Bank Midwest has been the target of a type of fraud attempt called whaling that is growing in popularity. Instead of going after small fish (individuals), attackers are beginning to target bigger ones like organizations.

All companies, even small ones, must remain alert for this growing type of attack since there currently isn’t any type of fraud detecting software on the market to help prevent this from happening.

What’s a Whaling Attack?

A whaling attack is fairly straightforward. An attacker sees a successful organization and spoofs an email from an executive within that company. An employee at the company receives the email which appears to be a legitimate request from an executive for a transaction.

The attacker hopes the employee targeted has access to the company’s accounts. The request is to make a transfer or deposit money into a designated account outside of the organization.

An employee of Bank Midwest received one of these messages but did not follow through with the request. She was keen enough to verify the request by contacting the executive directly to learn that this was not legitimate.

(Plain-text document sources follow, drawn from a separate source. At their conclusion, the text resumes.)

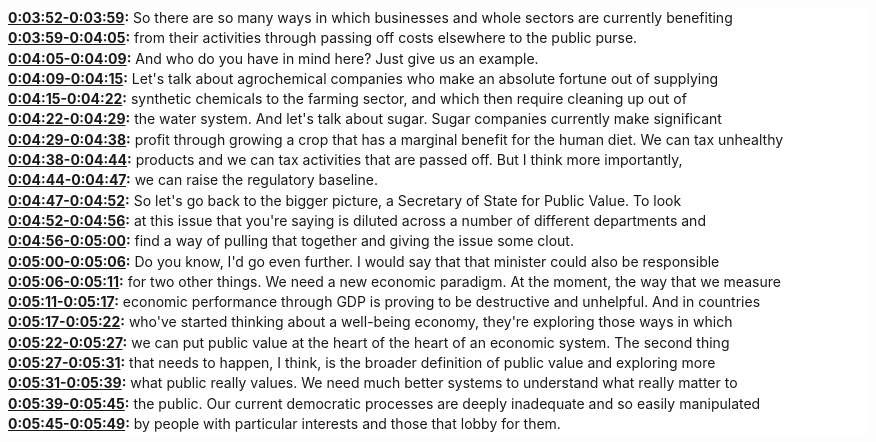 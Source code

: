 **[0:03:52-0:03:59](https://anchor.fm/farmgate/episodes/Lets-help-Dominic-Cummings--Radical-proposals-for-agricultural-reform-easbfc#t=0:03:52):**  So there are so many ways in which businesses and whole sectors are currently benefiting  
**[0:03:59-0:04:05](https://anchor.fm/farmgate/episodes/Lets-help-Dominic-Cummings--Radical-proposals-for-agricultural-reform-easbfc#t=0:03:59):**  from their activities through passing off costs elsewhere to the public purse.  
**[0:04:05-0:04:09](https://anchor.fm/farmgate/episodes/Lets-help-Dominic-Cummings--Radical-proposals-for-agricultural-reform-easbfc#t=0:04:05):**  And who do you have in mind here? Just give us an example.  
**[0:04:09-0:04:15](https://anchor.fm/farmgate/episodes/Lets-help-Dominic-Cummings--Radical-proposals-for-agricultural-reform-easbfc#t=0:04:09):**  Let's talk about agrochemical companies who make an absolute fortune out of supplying  
**[0:04:15-0:04:22](https://anchor.fm/farmgate/episodes/Lets-help-Dominic-Cummings--Radical-proposals-for-agricultural-reform-easbfc#t=0:04:15):**  synthetic chemicals to the farming sector, and which then require cleaning up out of  
**[0:04:22-0:04:29](https://anchor.fm/farmgate/episodes/Lets-help-Dominic-Cummings--Radical-proposals-for-agricultural-reform-easbfc#t=0:04:22):**  the water system. And let's talk about sugar. Sugar companies currently make significant  
**[0:04:29-0:04:38](https://anchor.fm/farmgate/episodes/Lets-help-Dominic-Cummings--Radical-proposals-for-agricultural-reform-easbfc#t=0:04:29):**  profit through growing a crop that has a marginal benefit for the human diet. We can tax unhealthy  
**[0:04:38-0:04:44](https://anchor.fm/farmgate/episodes/Lets-help-Dominic-Cummings--Radical-proposals-for-agricultural-reform-easbfc#t=0:04:38):**  products and we can tax activities that are passed off. But I think more importantly,  
**[0:04:44-0:04:47](https://anchor.fm/farmgate/episodes/Lets-help-Dominic-Cummings--Radical-proposals-for-agricultural-reform-easbfc#t=0:04:44):**  we can raise the regulatory baseline.  
**[0:04:47-0:04:52](https://anchor.fm/farmgate/episodes/Lets-help-Dominic-Cummings--Radical-proposals-for-agricultural-reform-easbfc#t=0:04:47):**  So let's go back to the bigger picture, a Secretary of State for Public Value. To look  
**[0:04:52-0:04:56](https://anchor.fm/farmgate/episodes/Lets-help-Dominic-Cummings--Radical-proposals-for-agricultural-reform-easbfc#t=0:04:52):**  at this issue that you're saying is diluted across a number of different departments and  
**[0:04:56-0:05:00](https://anchor.fm/farmgate/episodes/Lets-help-Dominic-Cummings--Radical-proposals-for-agricultural-reform-easbfc#t=0:04:56):**  find a way of pulling that together and giving the issue some clout.  
**[0:05:00-0:05:06](https://anchor.fm/farmgate/episodes/Lets-help-Dominic-Cummings--Radical-proposals-for-agricultural-reform-easbfc#t=0:05:00):**  Do you know, I'd go even further. I would say that that minister could also be responsible  
**[0:05:06-0:05:11](https://anchor.fm/farmgate/episodes/Lets-help-Dominic-Cummings--Radical-proposals-for-agricultural-reform-easbfc#t=0:05:06):**  for two other things. We need a new economic paradigm. At the moment, the way that we measure  
**[0:05:11-0:05:17](https://anchor.fm/farmgate/episodes/Lets-help-Dominic-Cummings--Radical-proposals-for-agricultural-reform-easbfc#t=0:05:11):**  economic performance through GDP is proving to be destructive and unhelpful. And in countries  
**[0:05:17-0:05:22](https://anchor.fm/farmgate/episodes/Lets-help-Dominic-Cummings--Radical-proposals-for-agricultural-reform-easbfc#t=0:05:17):**  who've started thinking about a well-being economy, they're exploring those ways in which  
**[0:05:22-0:05:27](https://anchor.fm/farmgate/episodes/Lets-help-Dominic-Cummings--Radical-proposals-for-agricultural-reform-easbfc#t=0:05:22):**  we can put public value at the heart of the heart of an economic system. The second thing  
**[0:05:27-0:05:31](https://anchor.fm/farmgate/episodes/Lets-help-Dominic-Cummings--Radical-proposals-for-agricultural-reform-easbfc#t=0:05:27):**  that needs to happen, I think, is the broader definition of public value and exploring more  
**[0:05:31-0:05:39](https://anchor.fm/farmgate/episodes/Lets-help-Dominic-Cummings--Radical-proposals-for-agricultural-reform-easbfc#t=0:05:31):**  what public really values. We need much better systems to understand what really matter to  
**[0:05:39-0:05:45](https://anchor.fm/farmgate/episodes/Lets-help-Dominic-Cummings--Radical-proposals-for-agricultural-reform-easbfc#t=0:05:39):**  the public. Our current democratic processes are deeply inadequate and so easily manipulated  
**[0:05:45-0:05:49](https://anchor.fm/farmgate/episodes/Lets-help-Dominic-Cummings--Radical-proposals-for-agricultural-reform-easbfc#t=0:05:45):**  by people with particular interests and those that lobby for them.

In the email message we received, the attacker spoofed an ‘executive’s’ email address.

While the “From” email label looked like it came from John Johnson, the actual sender’s address is in brackets [mailto:[email protected]]. The message was sent from a ‘CEO mailboxx’ Gmail account — not the company’s email account.

If you receive an email that appears suspicious:

  • Do not click on any portion of the message.
  • Do not reply to the message or call/write using information contained in the original message.
  • Verify the legitimacy of the request by contacting the requester using contact information that you have available elsewhere (not provided within the email). If you use any contact information contained in the email, you’ll be reaching out to the fraudsters directly for verification if indeed it’s a whaling attempt.


Any company could fall victim to this kind of fraud. Don’t be one of them.